We reach the end of the book of Exodus with the completion of the tabernacle of God. The story of Exodus began with the Israelites in slavery in Egypt, oppressed and crying out to a God who did not seem to answer their prayers. This book reaches a climax, not with the point where they gain their own land, but with the point where God's tabernacle - which symbolises God's presence with them - is complete. They are still a nomadic people, so God's dwelling place is a tent, but still it is clear that the creation of this dwelling place, is important.

Some commentators find several references in the text to the original act of creation. For example, the tabernacle is created on the "first day" (v. 17). Verse 16 introduces this passage with the statement that Moses did everything that Yahweh had commanded him and that statement is echoed seven times as the story continues (verses 19, 21, 23, 25, 27, 29, 32). The fact that it is repeated seven times may indicated total and complete obedience (because seven was seen as the perfect number), but it does remind us that creation was completed in seven acts (with two acts happening on the third day, thus allowing God to rest on the seventh day). The reading ends with the claim that Moses "finished" the work in just the same way that Genesis 2:1-2 ends the creation story by saying that God "finished" the work. Perhaps there is here a story of new creation - the completion of the tabernacle gives Israel a new start and says that they have been made a 'new people' - God's people.

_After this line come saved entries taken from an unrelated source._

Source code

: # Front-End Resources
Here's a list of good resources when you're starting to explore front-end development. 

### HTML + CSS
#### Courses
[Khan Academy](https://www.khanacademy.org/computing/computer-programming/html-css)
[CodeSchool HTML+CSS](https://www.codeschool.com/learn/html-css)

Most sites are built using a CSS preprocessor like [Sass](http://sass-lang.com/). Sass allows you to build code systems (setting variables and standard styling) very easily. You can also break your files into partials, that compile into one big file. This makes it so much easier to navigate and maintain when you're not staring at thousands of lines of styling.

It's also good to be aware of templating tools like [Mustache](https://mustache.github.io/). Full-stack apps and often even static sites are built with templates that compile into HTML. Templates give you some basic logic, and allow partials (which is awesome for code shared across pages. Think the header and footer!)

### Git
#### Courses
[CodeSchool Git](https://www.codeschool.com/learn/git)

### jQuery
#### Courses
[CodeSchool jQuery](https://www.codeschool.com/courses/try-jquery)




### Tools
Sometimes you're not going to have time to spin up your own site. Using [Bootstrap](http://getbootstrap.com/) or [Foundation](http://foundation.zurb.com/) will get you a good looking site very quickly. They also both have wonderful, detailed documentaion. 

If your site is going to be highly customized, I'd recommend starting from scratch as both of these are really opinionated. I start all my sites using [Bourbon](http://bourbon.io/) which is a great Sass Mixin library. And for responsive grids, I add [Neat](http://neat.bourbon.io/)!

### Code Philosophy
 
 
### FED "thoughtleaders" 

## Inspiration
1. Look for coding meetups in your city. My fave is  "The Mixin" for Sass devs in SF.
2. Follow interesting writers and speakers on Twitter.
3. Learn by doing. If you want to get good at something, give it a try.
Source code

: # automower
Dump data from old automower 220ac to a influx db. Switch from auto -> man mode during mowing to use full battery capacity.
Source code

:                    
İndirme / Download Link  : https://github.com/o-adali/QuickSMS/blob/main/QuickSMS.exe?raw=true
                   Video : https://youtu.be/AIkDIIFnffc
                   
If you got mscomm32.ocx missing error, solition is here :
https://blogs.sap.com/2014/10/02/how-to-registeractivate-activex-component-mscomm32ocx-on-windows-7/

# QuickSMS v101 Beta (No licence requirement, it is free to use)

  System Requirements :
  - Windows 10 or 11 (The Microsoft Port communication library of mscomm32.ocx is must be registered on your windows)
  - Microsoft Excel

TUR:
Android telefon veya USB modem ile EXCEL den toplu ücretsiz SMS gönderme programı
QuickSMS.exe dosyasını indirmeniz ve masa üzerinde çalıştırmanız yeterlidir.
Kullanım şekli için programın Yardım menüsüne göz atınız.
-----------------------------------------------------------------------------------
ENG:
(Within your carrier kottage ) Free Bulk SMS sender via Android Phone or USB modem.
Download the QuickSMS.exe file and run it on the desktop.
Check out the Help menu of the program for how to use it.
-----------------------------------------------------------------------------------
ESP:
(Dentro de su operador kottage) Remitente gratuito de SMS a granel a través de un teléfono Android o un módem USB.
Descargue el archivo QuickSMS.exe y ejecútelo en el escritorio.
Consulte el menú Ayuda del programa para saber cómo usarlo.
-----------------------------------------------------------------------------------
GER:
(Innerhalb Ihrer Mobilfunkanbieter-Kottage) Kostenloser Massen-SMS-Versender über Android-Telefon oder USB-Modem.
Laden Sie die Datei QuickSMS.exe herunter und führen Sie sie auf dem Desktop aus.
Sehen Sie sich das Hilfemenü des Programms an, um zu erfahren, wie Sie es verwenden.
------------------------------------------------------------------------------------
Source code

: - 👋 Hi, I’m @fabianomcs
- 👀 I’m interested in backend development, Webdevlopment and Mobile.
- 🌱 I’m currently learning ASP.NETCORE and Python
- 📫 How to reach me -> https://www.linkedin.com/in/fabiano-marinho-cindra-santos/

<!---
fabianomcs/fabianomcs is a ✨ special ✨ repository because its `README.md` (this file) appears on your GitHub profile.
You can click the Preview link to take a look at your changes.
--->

And then the journey continues, the same but different; verse 34 onwards describes a new sense of God's presence leading the people of Israel as they set out once more.

To Ponder

  • What significance do you see in the creation of the tabernacle before the Israelites reach the land they have been dreaming about?
  • Do you have any tabernacles, ie places where God seems especially close? What are they? And how do you feel the nearness of God there?